═══ Record extracts

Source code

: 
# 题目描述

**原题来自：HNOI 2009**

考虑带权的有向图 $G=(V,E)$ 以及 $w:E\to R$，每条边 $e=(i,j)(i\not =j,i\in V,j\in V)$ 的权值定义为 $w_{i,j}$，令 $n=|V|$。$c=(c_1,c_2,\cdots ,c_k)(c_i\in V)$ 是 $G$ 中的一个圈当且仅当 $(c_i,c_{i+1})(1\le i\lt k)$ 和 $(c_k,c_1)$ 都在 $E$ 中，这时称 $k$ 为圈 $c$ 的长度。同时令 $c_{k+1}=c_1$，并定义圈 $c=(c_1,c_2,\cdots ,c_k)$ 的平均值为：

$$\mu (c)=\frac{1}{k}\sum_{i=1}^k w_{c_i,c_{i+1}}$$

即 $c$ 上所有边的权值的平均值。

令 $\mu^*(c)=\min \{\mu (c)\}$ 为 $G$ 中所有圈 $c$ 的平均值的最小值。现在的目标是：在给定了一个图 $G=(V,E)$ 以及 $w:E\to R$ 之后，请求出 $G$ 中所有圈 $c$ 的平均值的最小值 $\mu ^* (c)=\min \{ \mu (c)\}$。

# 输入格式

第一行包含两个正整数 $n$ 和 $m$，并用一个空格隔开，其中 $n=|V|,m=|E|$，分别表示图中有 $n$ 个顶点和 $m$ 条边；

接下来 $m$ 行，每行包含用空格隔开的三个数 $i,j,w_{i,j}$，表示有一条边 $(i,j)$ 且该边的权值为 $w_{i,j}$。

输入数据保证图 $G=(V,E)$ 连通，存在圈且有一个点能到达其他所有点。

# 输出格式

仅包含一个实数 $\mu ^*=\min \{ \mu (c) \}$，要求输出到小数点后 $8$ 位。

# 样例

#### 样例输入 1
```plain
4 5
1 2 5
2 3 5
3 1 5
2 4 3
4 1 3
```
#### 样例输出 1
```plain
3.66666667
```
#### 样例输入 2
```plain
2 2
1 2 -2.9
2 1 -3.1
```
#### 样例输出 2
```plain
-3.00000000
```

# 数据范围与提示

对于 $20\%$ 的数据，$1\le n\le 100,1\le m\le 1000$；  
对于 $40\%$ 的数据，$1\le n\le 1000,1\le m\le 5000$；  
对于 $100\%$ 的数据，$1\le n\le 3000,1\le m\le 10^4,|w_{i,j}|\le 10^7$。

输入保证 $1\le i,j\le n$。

══════
═══ Record extracts

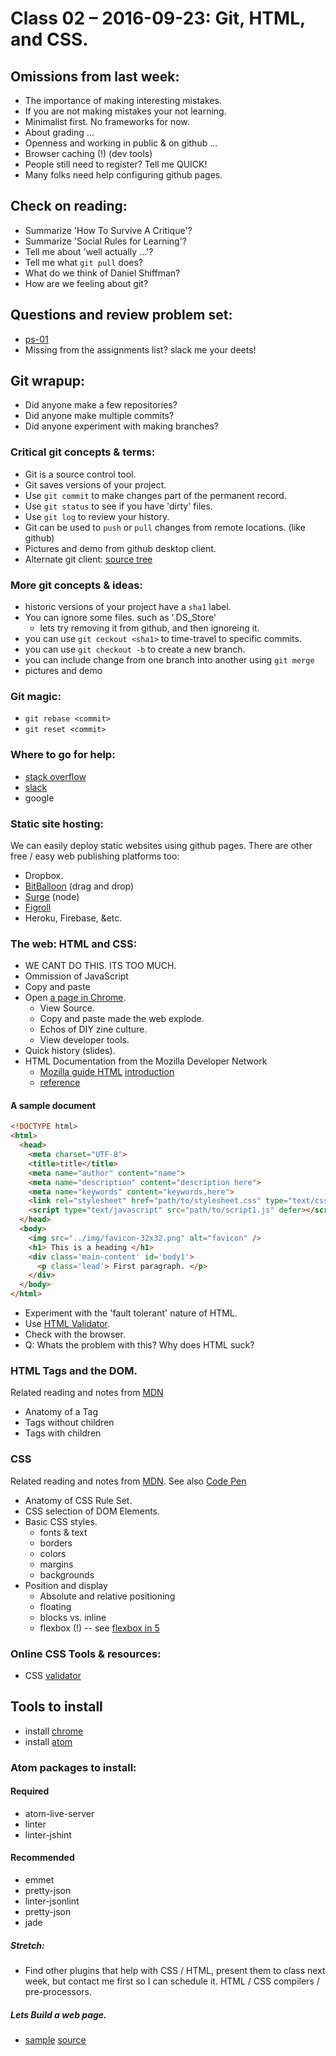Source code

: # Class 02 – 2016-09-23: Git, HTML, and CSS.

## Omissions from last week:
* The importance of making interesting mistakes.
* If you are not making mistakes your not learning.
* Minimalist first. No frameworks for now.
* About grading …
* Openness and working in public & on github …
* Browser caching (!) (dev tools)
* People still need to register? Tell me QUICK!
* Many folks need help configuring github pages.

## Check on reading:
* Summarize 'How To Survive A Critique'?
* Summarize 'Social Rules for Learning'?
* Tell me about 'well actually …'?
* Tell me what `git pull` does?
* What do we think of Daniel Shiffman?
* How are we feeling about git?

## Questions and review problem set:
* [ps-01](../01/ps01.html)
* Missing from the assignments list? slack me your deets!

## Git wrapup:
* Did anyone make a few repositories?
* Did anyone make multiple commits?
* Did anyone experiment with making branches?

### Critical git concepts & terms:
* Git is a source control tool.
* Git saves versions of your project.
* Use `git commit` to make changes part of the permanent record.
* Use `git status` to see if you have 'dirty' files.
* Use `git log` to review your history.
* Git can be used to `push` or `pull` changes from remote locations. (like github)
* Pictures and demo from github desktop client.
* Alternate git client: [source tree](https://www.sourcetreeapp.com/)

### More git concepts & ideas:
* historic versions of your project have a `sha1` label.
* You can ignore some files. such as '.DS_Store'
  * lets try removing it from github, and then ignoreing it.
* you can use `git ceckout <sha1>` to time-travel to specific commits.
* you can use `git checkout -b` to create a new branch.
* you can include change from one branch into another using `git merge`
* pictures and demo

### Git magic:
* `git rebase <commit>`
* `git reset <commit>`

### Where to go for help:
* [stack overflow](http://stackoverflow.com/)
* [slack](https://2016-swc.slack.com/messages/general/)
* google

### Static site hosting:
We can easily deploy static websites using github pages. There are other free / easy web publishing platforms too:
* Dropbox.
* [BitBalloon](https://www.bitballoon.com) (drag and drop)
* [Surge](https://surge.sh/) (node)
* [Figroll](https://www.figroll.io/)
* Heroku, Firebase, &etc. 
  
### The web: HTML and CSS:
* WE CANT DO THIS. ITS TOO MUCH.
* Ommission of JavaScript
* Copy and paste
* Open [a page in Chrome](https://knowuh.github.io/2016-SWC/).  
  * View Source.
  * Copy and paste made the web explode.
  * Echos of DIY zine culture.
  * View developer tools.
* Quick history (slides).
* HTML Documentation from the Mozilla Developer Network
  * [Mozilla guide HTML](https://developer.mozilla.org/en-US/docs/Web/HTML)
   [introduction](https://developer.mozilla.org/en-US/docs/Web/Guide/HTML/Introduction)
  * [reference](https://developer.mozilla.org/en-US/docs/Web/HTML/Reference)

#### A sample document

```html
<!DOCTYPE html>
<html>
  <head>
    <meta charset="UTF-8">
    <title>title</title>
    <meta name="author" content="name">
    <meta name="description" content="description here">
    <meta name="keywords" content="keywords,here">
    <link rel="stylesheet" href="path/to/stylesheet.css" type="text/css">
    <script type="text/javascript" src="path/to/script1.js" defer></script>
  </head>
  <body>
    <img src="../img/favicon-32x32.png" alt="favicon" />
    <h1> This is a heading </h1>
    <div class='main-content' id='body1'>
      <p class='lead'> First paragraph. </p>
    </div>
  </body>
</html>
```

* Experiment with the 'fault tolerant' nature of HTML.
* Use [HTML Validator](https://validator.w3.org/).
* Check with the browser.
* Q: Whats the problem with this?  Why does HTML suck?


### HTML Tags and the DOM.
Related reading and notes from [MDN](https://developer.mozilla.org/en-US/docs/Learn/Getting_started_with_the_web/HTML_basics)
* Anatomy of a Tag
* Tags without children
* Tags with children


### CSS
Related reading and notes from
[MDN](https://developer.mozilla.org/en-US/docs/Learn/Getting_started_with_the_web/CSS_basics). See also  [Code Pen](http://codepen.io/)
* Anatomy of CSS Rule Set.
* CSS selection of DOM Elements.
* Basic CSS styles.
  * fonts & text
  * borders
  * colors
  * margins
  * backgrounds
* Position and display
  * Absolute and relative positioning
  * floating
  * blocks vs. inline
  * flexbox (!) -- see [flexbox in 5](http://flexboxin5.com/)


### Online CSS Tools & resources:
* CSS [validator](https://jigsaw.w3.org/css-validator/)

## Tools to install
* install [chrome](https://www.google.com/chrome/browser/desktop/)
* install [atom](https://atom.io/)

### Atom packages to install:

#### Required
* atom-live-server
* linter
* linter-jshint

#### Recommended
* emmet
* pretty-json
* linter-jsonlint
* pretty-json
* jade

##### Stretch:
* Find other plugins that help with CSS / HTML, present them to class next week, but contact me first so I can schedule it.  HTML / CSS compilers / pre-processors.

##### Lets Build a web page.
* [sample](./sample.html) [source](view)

══════

[Your assignment] Only the lines above starting with the one with "with the browser." and going through the one with "Anatomy of a Tag" are to be copied, word for word and with both ends kept.

[Solution]
* Check with the browser.
* Q: Whats the problem with this?  Why does HTML suck?


### HTML Tags and the DOM.
Related reading and notes from [MDN](https://developer.mozilla.org/en-US/docs/Learn/Getting_started_with_the_web/HTML_basics)
* Anatomy of a Tag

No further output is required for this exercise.